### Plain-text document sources
- Opening Delimiter -
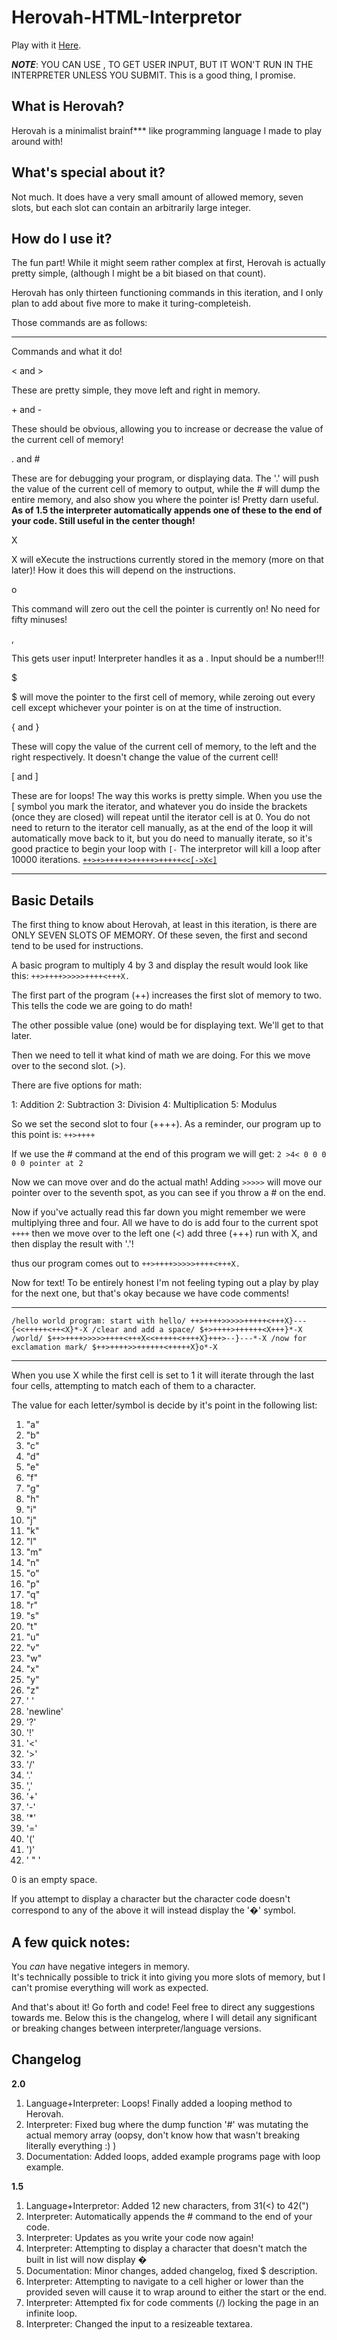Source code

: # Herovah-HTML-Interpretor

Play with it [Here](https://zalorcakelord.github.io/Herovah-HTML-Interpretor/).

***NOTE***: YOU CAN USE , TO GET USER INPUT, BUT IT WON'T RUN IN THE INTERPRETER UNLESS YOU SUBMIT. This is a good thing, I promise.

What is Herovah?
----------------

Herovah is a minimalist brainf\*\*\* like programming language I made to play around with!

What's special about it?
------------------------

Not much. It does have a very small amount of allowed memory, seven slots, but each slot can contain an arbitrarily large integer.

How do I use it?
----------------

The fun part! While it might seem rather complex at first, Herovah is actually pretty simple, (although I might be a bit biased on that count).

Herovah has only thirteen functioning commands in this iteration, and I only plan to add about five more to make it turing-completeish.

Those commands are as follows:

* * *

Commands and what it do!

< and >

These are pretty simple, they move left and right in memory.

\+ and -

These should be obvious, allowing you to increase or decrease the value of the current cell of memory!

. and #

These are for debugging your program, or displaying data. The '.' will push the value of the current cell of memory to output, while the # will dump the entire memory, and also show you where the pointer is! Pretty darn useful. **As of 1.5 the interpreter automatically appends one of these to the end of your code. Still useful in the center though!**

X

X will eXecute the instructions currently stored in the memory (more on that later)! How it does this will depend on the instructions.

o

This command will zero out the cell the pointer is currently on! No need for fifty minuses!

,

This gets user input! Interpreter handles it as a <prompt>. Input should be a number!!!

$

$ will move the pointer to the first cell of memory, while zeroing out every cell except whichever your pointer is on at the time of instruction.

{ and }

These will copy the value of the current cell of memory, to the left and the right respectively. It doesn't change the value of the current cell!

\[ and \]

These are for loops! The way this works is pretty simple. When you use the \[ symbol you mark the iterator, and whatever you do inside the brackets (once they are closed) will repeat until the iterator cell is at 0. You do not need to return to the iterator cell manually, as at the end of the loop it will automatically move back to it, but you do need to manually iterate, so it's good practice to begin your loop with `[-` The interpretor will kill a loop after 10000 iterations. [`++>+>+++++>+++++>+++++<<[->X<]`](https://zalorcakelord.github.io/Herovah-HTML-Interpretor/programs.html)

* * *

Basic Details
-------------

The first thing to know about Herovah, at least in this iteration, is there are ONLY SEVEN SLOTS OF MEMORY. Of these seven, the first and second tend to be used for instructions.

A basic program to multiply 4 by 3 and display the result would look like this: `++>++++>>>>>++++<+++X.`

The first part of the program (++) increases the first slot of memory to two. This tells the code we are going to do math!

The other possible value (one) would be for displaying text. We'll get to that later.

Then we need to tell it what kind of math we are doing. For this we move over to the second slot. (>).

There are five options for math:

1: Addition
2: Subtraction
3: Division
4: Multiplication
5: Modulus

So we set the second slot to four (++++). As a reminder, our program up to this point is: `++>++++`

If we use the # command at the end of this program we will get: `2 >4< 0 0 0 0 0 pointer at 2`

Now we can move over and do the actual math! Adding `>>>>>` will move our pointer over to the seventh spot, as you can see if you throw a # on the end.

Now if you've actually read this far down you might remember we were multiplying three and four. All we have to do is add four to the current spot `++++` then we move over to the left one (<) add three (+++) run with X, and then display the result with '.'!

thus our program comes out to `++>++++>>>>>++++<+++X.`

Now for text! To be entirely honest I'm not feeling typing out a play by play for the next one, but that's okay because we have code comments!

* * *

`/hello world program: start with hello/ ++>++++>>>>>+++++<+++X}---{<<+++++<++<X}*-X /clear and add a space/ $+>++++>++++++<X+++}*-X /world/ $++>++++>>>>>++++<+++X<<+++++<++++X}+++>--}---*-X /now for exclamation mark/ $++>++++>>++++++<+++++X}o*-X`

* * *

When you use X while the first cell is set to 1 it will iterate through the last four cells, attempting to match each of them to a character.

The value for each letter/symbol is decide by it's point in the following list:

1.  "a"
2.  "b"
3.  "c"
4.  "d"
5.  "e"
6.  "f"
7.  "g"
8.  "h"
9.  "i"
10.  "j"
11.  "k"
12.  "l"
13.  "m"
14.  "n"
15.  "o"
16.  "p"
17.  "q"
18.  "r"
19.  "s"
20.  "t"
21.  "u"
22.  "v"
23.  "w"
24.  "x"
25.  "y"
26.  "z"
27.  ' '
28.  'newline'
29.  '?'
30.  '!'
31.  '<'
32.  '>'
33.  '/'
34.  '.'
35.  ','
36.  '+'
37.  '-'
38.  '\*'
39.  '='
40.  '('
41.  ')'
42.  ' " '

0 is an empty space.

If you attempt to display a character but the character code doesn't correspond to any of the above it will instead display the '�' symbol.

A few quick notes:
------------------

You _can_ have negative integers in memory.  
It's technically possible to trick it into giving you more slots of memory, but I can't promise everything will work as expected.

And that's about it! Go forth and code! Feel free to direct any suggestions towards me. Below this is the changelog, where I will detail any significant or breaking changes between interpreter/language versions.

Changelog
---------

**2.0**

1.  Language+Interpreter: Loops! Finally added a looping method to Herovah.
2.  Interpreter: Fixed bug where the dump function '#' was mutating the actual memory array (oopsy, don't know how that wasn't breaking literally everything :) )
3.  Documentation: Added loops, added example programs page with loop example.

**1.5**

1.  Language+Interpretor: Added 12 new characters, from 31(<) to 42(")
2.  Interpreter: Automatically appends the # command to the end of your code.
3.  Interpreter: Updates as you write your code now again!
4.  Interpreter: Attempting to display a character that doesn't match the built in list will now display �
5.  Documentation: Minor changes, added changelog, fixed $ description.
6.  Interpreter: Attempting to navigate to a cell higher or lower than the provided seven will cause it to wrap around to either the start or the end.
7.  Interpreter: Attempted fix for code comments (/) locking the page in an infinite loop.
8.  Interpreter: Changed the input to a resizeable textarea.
- Closing Delimiter -
### WHAT IS BEING ASKED
After locating the line holding "And that's about" above, output exactly that line and every line after it through the line holding "everything :) )". Include nothing else.

### FINAL ANSWER
And that's about it! Go forth and code! Feel free to direct any suggestions towards me. Below this is the changelog, where I will detail any significant or breaking changes between interpreter/language versions.

Changelog
---------

**2.0**

1.  Language+Interpreter: Loops! Finally added a looping method to Herovah.
2.  Interpreter: Fixed bug where the dump function '#' was mutating the actual memory array (oopsy, don't know how that wasn't breaking literally everything :) )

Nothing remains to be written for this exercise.